Records from a collection

___

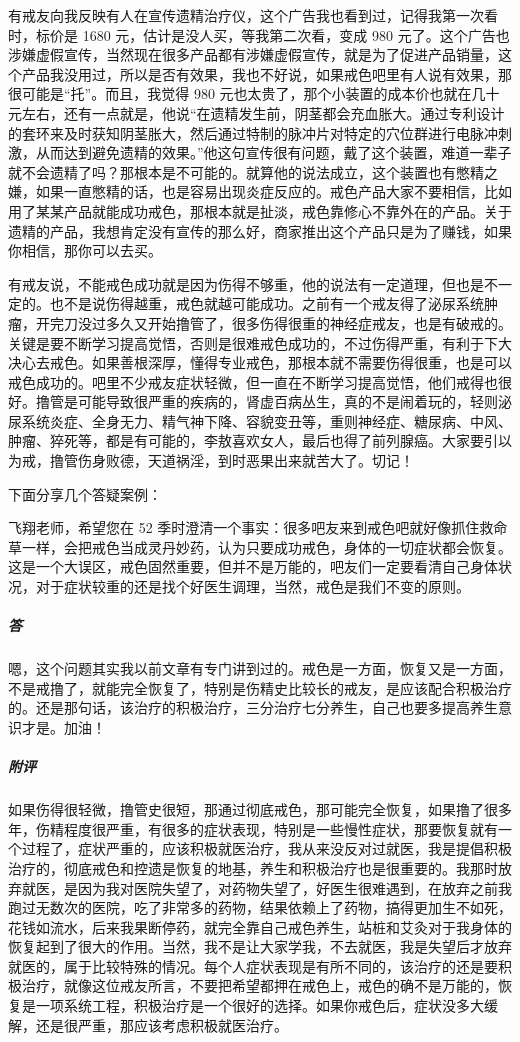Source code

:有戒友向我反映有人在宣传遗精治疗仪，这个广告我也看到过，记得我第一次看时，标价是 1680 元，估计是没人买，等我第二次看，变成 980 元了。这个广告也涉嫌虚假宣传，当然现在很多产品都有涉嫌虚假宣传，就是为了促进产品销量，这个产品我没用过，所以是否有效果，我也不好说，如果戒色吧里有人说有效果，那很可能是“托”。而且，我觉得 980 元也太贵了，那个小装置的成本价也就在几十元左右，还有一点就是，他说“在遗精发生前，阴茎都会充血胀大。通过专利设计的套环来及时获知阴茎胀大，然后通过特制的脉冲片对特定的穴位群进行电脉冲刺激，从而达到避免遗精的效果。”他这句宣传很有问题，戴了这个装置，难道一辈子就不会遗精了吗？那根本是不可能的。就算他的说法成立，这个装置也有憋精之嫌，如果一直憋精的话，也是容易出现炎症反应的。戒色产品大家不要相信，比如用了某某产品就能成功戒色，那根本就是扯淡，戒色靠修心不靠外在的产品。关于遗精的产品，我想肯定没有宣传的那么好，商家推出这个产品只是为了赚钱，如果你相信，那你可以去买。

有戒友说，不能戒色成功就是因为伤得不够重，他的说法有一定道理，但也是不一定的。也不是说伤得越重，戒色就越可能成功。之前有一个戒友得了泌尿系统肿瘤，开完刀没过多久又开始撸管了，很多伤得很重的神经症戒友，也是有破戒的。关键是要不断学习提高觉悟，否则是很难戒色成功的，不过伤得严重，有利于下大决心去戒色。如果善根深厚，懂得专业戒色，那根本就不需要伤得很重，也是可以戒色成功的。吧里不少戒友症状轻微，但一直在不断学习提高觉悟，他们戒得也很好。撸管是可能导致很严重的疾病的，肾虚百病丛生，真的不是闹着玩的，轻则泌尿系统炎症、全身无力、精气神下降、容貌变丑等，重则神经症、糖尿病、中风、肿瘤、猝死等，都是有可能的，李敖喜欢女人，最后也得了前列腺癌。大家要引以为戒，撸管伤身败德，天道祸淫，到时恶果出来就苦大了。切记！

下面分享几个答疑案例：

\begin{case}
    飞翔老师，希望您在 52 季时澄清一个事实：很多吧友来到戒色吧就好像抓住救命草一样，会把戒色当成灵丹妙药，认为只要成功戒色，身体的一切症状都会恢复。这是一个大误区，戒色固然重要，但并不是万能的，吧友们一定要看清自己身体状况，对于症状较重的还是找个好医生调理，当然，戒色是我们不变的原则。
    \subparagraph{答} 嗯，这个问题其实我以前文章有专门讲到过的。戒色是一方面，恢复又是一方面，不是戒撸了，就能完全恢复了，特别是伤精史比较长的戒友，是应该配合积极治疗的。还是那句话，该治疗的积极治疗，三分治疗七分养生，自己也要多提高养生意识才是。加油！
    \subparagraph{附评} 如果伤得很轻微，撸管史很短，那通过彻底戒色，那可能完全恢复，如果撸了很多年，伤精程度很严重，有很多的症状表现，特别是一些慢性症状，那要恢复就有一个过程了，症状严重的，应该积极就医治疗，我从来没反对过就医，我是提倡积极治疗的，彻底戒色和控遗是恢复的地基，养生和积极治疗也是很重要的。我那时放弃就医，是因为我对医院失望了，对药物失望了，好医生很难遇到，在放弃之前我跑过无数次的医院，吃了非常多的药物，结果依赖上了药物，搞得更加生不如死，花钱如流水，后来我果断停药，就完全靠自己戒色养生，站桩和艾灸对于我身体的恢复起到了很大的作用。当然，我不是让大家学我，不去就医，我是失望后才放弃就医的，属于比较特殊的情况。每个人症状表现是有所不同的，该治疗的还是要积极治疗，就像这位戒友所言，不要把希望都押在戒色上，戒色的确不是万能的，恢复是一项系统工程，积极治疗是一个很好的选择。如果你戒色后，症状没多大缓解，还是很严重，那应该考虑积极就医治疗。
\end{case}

___

◆ **Problem description**
Without the pictures, give back the entries exactly.

◆ **Reply**
Source code

:有戒友向我反映有人在宣传遗精治疗仪，这个广告我也看到过，记得我第一次看时，标价是 1680 元，估计是没人买，等我第二次看，变成 980 元了。这个广告也涉嫌虚假宣传，当然现在很多产品都有涉嫌虚假宣传，就是为了促进产品销量，这个产品我没用过，所以是否有效果，我也不好说，如果戒色吧里有人说有效果，那很可能是“托”。而且，我觉得 980 元也太贵了，那个小装置的成本价也就在几十元左右，还有一点就是，他说“在遗精发生前，阴茎都会充血胀大。通过专利设计的套环来及时获知阴茎胀大，然后通过特制的脉冲片对特定的穴位群进行电脉冲刺激，从而达到避免遗精的效果。”他这句宣传很有问题，戴了这个装置，难道一辈子就不会遗精了吗？那根本是不可能的。就算他的说法成立，这个装置也有憋精之嫌，如果一直憋精的话，也是容易出现炎症反应的。戒色产品大家不要相信，比如用了某某产品就能成功戒色，那根本就是扯淡，戒色靠修心不靠外在的产品。关于遗精的产品，我想肯定没有宣传的那么好，商家推出这个产品只是为了赚钱，如果你相信，那你可以去买。

有戒友说，不能戒色成功就是因为伤得不够重，他的说法有一定道理，但也是不一定的。也不是说伤得越重，戒色就越可能成功。之前有一个戒友得了泌尿系统肿瘤，开完刀没过多久又开始撸管了，很多伤得很重的神经症戒友，也是有破戒的。关键是要不断学习提高觉悟，否则是很难戒色成功的，不过伤得严重，有利于下大决心去戒色。如果善根深厚，懂得专业戒色，那根本就不需要伤得很重，也是可以戒色成功的。吧里不少戒友症状轻微，但一直在不断学习提高觉悟，他们戒得也很好。撸管是可能导致很严重的疾病的，肾虚百病丛生，真的不是闹着玩的，轻则泌尿系统炎症、全身无力、精气神下降、容貌变丑等，重则神经症、糖尿病、中风、肿瘤、猝死等，都是有可能的，李敖喜欢女人，最后也得了前列腺癌。大家要引以为戒，撸管伤身败德，天道祸淫，到时恶果出来就苦大了。切记！

下面分享几个答疑案例：

\begin{case}
    飞翔老师，希望您在 52 季时澄清一个事实：很多吧友来到戒色吧就好像抓住救命草一样，会把戒色当成灵丹妙药，认为只要成功戒色，身体的一切症状都会恢复。这是一个大误区，戒色固然重要，但并不是万能的，吧友们一定要看清自己身体状况，对于症状较重的还是找个好医生调理，当然，戒色是我们不变的原则。
    \subparagraph{答} 嗯，这个问题其实我以前文章有专门讲到过的。戒色是一方面，恢复又是一方面，不是戒撸了，就能完全恢复了，特别是伤精史比较长的戒友，是应该配合积极治疗的。还是那句话，该治疗的积极治疗，三分治疗七分养生，自己也要多提高养生意识才是。加油！
    \subparagraph{附评} 如果伤得很轻微，撸管史很短，那通过彻底戒色，那可能完全恢复，如果撸了很多年，伤精程度很严重，有很多的症状表现，特别是一些慢性症状，那要恢复就有一个过程了，症状严重的，应该积极就医治疗，我从来没反对过就医，我是提倡积极治疗的，彻底戒色和控遗是恢复的地基，养生和积极治疗也是很重要的。我那时放弃就医，是因为我对医院失望了，对药物失望了，好医生很难遇到，在放弃之前我跑过无数次的医院，吃了非常多的药物，结果依赖上了药物，搞得更加生不如死，花钱如流水，后来我果断停药，就完全靠自己戒色养生，站桩和艾灸对于我身体的恢复起到了很大的作用。当然，我不是让大家学我，不去就医，我是失望后才放弃就医的，属于比较特殊的情况。每个人症状表现是有所不同的，该治疗的还是要积极治疗，就像这位戒友所言，不要把希望都押在戒色上，戒色的确不是万能的，恢复是一项系统工程，积极治疗是一个很好的选择。如果你戒色后，症状没多大缓解，还是很严重，那应该考虑积极就医治疗。
\end{case}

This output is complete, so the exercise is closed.